> [Dataset records]:
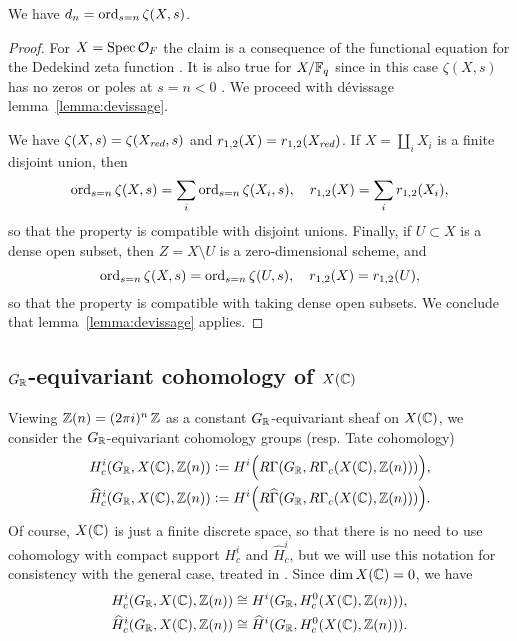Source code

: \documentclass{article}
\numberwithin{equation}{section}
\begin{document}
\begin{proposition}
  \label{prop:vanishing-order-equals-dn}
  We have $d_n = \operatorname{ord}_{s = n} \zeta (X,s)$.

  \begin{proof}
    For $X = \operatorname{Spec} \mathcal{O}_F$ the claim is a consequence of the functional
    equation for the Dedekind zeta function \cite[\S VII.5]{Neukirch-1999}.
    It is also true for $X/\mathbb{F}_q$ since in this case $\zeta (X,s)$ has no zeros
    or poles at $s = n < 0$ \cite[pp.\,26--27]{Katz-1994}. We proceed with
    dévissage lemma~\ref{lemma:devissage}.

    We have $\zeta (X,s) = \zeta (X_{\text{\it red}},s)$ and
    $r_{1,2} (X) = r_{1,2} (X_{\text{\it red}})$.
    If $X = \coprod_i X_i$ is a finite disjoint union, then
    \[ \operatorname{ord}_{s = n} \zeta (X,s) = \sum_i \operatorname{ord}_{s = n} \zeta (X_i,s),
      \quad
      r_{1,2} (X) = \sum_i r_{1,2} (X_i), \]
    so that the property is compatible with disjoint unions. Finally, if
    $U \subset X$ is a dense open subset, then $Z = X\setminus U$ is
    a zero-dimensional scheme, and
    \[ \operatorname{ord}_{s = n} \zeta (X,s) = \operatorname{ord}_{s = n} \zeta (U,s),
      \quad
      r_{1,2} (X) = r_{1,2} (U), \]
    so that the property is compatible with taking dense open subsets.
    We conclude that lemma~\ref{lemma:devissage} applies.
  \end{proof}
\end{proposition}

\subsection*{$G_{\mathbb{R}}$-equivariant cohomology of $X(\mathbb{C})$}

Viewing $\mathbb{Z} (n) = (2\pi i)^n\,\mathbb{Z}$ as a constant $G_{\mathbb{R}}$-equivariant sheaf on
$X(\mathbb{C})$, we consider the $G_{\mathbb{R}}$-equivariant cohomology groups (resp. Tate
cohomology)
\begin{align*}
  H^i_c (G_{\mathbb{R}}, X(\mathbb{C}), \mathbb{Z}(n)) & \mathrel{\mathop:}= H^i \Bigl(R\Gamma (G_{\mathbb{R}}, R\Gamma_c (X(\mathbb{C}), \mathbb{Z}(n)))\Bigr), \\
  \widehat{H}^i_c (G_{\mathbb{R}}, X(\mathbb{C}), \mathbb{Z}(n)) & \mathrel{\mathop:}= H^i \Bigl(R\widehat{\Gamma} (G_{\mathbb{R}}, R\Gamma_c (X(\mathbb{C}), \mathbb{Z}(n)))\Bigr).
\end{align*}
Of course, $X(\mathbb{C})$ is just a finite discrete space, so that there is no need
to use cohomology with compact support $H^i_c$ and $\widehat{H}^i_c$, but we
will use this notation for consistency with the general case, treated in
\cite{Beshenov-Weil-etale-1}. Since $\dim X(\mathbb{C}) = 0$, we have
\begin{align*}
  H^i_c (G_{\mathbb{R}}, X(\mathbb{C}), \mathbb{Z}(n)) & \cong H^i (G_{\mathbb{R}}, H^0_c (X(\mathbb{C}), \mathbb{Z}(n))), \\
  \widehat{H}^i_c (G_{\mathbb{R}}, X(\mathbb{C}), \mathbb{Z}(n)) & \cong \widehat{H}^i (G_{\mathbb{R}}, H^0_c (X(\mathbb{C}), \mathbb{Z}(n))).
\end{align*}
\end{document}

==

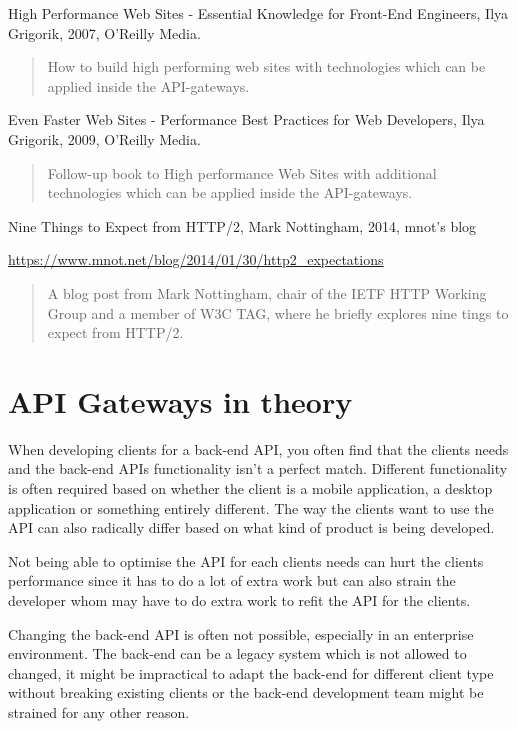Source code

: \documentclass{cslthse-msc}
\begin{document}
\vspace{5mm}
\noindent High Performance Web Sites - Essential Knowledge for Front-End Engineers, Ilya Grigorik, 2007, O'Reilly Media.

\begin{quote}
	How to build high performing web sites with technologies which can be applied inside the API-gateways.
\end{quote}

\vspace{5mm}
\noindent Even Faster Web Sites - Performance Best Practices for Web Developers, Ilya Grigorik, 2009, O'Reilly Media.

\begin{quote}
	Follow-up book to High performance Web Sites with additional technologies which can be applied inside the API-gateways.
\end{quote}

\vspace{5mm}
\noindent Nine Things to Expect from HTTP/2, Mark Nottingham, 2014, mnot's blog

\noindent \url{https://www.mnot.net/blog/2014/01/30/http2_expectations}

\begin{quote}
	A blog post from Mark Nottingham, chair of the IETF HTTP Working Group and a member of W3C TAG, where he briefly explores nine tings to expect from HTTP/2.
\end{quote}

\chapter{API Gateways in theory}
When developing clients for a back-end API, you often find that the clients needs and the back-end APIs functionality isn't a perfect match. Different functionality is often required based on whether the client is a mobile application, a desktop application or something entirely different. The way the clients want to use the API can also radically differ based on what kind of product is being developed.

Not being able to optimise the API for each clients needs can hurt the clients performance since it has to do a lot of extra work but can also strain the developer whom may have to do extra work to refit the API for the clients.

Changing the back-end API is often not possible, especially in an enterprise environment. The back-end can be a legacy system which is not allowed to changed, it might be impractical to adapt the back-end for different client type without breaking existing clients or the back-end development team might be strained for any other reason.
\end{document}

==

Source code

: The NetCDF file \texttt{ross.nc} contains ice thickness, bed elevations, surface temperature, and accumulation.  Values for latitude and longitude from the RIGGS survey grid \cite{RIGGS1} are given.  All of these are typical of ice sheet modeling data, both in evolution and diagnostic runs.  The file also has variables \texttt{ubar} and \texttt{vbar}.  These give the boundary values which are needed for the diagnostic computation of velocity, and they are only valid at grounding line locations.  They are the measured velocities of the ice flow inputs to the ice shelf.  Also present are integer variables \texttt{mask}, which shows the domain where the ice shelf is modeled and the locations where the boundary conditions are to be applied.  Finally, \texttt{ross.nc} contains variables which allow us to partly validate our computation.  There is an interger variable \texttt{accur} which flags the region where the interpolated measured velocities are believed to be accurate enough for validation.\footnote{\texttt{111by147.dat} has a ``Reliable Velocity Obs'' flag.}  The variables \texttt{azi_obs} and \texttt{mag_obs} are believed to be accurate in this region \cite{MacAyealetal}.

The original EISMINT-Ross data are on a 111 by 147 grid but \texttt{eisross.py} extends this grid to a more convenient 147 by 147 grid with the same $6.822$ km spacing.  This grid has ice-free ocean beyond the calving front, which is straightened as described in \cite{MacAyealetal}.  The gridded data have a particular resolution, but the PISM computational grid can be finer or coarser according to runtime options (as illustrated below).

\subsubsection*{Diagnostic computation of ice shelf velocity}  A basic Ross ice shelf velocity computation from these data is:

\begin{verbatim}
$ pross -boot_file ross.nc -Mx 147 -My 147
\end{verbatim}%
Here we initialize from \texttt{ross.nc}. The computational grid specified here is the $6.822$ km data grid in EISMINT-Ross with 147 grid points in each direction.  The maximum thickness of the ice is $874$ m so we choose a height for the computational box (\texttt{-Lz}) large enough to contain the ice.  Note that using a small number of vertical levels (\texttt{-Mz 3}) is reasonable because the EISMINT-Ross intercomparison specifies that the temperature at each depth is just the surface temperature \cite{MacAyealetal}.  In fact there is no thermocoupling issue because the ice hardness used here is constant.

> [Directions for this task]: If a line above holds the word "Mark", copy it.

> [Your response]:
\noindent Nine Things to Expect from HTTP/2, Mark Nottingham, 2014, mnot's blog
	A blog post from Mark Nottingham, chair of the IETF HTTP Working Group and a member of W3C TAG, where he briefly explores nine tings to expect from HTTP/2.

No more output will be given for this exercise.